=== TASK GOAL ===
Quote only the span from the first line of the entries to the line containing "## Información general del escenario", both ends kept. Leave every picture out.

=== DATA LISTING ===
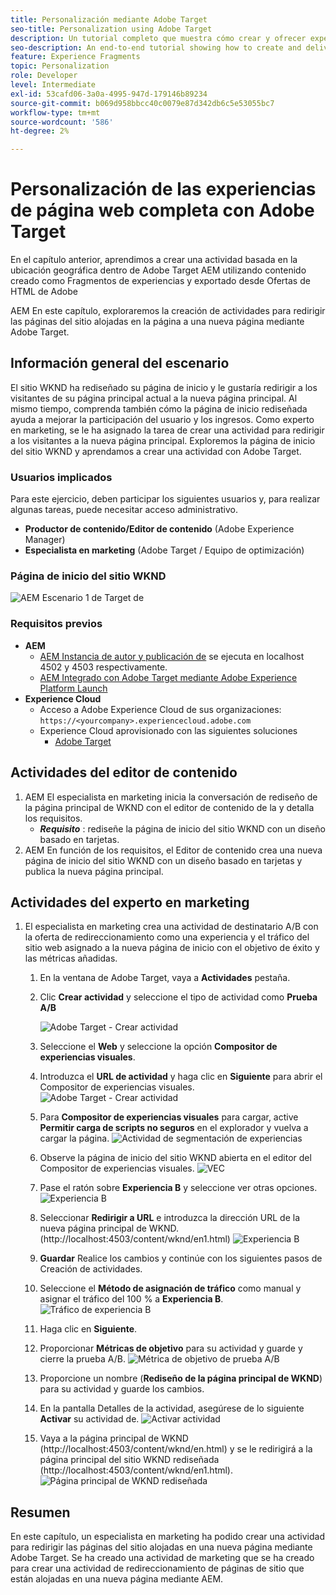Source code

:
 ```yaml
---
title: Personalización mediante Adobe Target
seo-title: Personalization using Adobe Target
description: Un tutorial completo que muestra cómo crear y ofrecer experiencias personalizadas con Adobe Target.
seo-description: An end-to-end tutorial showing how to create and deliver personalized experience using Adobe Target.
feature: Experience Fragments
topic: Personalization
role: Developer
level: Intermediate
exl-id: 53cafd06-3a0a-4995-947d-179146b89234
source-git-commit: b069d958bbcc40c0079e87d342db6c5e53055bc7
workflow-type: tm+mt
source-wordcount: '586'
ht-degree: 2%

---
```


# Personalización de las experiencias de página web completa con Adobe Target

En el capítulo anterior, aprendimos a crear una actividad basada en la ubicación geográfica dentro de Adobe Target AEM utilizando contenido creado como Fragmentos de experiencias y exportado desde Ofertas de HTML de Adobe

AEM En este capítulo, exploraremos la creación de actividades para redirigir las páginas del sitio alojadas en la página a una nueva página mediante Adobe Target.

## Información general del escenario

El sitio WKND ha rediseñado su página de inicio y le gustaría redirigir a los visitantes de su página principal actual a la nueva página principal. Al mismo tiempo, comprenda también cómo la página de inicio rediseñada ayuda a mejorar la participación del usuario y los ingresos. Como experto en marketing, se le ha asignado la tarea de crear una actividad para redirigir a los visitantes a la nueva página principal. Exploremos la página de inicio del sitio WKND y aprendamos a crear una actividad con Adobe Target.

### Usuarios implicados

Para este ejercicio, deben participar los siguientes usuarios y, para realizar algunas tareas, puede necesitar acceso administrativo.

* **Productor de contenido/Editor de contenido** (Adobe Experience Manager)
* **Especialista en marketing** (Adobe Target / Equipo de optimización)

### Página de inicio del sitio WKND

![AEM Escenario 1 de Target de](assets/personalization-use-case-2/aem-target-use-case-2.png)

### Requisitos previos

* **AEM**
   * [AEM Instancia de autor y publicación de](./implementation.md#getting-aem) se ejecuta en localhost 4502 y 4503 respectivamente.
   * [AEM Integrado con Adobe Target mediante Adobe Experience Platform Launch](./using-launch-adobe-io.md#aem-target-using-launch-by-adobe)
* **Experience Cloud**
   * Acceso a Adobe Experience Cloud de sus organizaciones: `https://<yourcompany>.experiencecloud.adobe.com`
   * Experience Cloud aprovisionado con las siguientes soluciones
      * [Adobe Target](https://experiencecloud.adobe.com)

## Actividades del editor de contenido

1. AEM El especialista en marketing inicia la conversación de rediseño de la página principal de WKND con el editor de contenido de la y detalla los requisitos.
   * ***Requisito*** : rediseñe la página de inicio del sitio WKND con un diseño basado en tarjetas.
2. AEM En función de los requisitos, el Editor de contenido crea una nueva página de inicio del sitio WKND con un diseño basado en tarjetas y publica la nueva página principal.

## Actividades del experto en marketing

1. El especialista en marketing crea una actividad de destinatario A/B con la oferta de redireccionamiento como una experiencia y el tráfico del sitio web asignado a la nueva página de inicio con el objetivo de éxito y las métricas añadidas.
   1. En la ventana de Adobe Target, vaya a **Actividades** pestaña.
   2. Clic **Crear actividad** y seleccione el tipo de actividad como **Prueba A/B**

      ![Adobe Target - Crear actividad](assets/personalization-use-case-2/create-ab-activity.png)
   3. Seleccione el **Web** y seleccione la opción **Compositor de experiencias visuales**.
   4. Introduzca el **URL de actividad** y haga clic en **Siguiente** para abrir el Compositor de experiencias visuales.
      ![Adobe Target - Crear actividad](assets/personalization-use-case-2/create-activity-ab-name.png)
   5. Para **Compositor de experiencias visuales** para cargar, active **Permitir carga de scripts no seguros** en el explorador y vuelva a cargar la página.
      ![Actividad de segmentación de experiencias](assets/personalization-use-case-1/load-unsafe-scripts.png)
   6. Observe la página de inicio del sitio WKND abierta en el editor del Compositor de experiencias visuales.
      ![VEC](assets/personalization-use-case-2/vec.png)
   7. Pase el ratón sobre **Experiencia B** y seleccione ver otras opciones.
      ![Experiencia B](assets/personalization-use-case-2/redirect-url.png)
   8. Seleccionar **Redirigir a URL** e introduzca la dirección URL de la nueva página principal de WKND. (http://localhost:4503/content/wknd/en1.html)
      ![Experiencia B](assets/personalization-use-case-2/redirect-url-2.png)
   9. **Guardar** Realice los cambios y continúe con los siguientes pasos de Creación de actividades.
   10. Seleccione el **Método de asignación de tráfico** como manual y asignar el tráfico del 100 % a **Experiencia B**.
      ![Tráfico de experiencia B](assets/personalization-use-case-2/traffic.png)
   11. Haga clic en **Siguiente**.
   12. Proporcionar **Métricas de objetivo** para su actividad y guarde y cierre la prueba A/B.
      ![Métrica de objetivo de prueba A/B](assets/personalization-use-case-2/goal-metric.png)
   13. Proporcione un nombre (**Rediseño de la página principal de WKND**) para su actividad y guarde los cambios.
   14. En la pantalla Detalles de la actividad, asegúrese de lo siguiente **Activar** su actividad de.
      ![Activar actividad](assets/personalization-use-case-2/ab-activate.png)
   15. Vaya a la página principal de WKND (http://localhost:4503/content/wknd/en.html) y se le redirigirá a la página principal del sitio WKND rediseñada (http://localhost:4503/content/wknd/en1.html).
      ![Página principal de WKND rediseñada](assets/personalization-use-case-2/WKND-home-page-redesign.png)

## Resumen

En este capítulo, un especialista en marketing ha podido crear una actividad para redirigir las páginas del sitio alojadas en una nueva página mediante Adobe Target. Se ha creado una actividad de marketing que se ha creado para crear una actividad de redireccionamiento de páginas de sitio que están alojadas en una nueva página mediante AEM.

=== ANSWER AREA ===
Source code

:
 ```yaml
---
title: Personalización mediante Adobe Target
seo-title: Personalization using Adobe Target
description: Un tutorial completo que muestra cómo crear y ofrecer experiencias personalizadas con Adobe Target.
seo-description: An end-to-end tutorial showing how to create and deliver personalized experience using Adobe Target.
feature: Experience Fragments
topic: Personalization
role: Developer
level: Intermediate
exl-id: 53cafd06-3a0a-4995-947d-179146b89234
source-git-commit: b069d958bbcc40c0079e87d342db6c5e53055bc7
workflow-type: tm+mt
source-wordcount: '586'
ht-degree: 2%

---
```


# Personalización de las experiencias de página web completa con Adobe Target

En el capítulo anterior, aprendimos a crear una actividad basada en la ubicación geográfica dentro de Adobe Target AEM utilizando contenido creado como Fragmentos de experiencias y exportado desde Ofertas de HTML de Adobe

AEM En este capítulo, exploraremos la creación de actividades para redirigir las páginas del sitio alojadas en la página a una nueva página mediante Adobe Target.

## Información general del escenario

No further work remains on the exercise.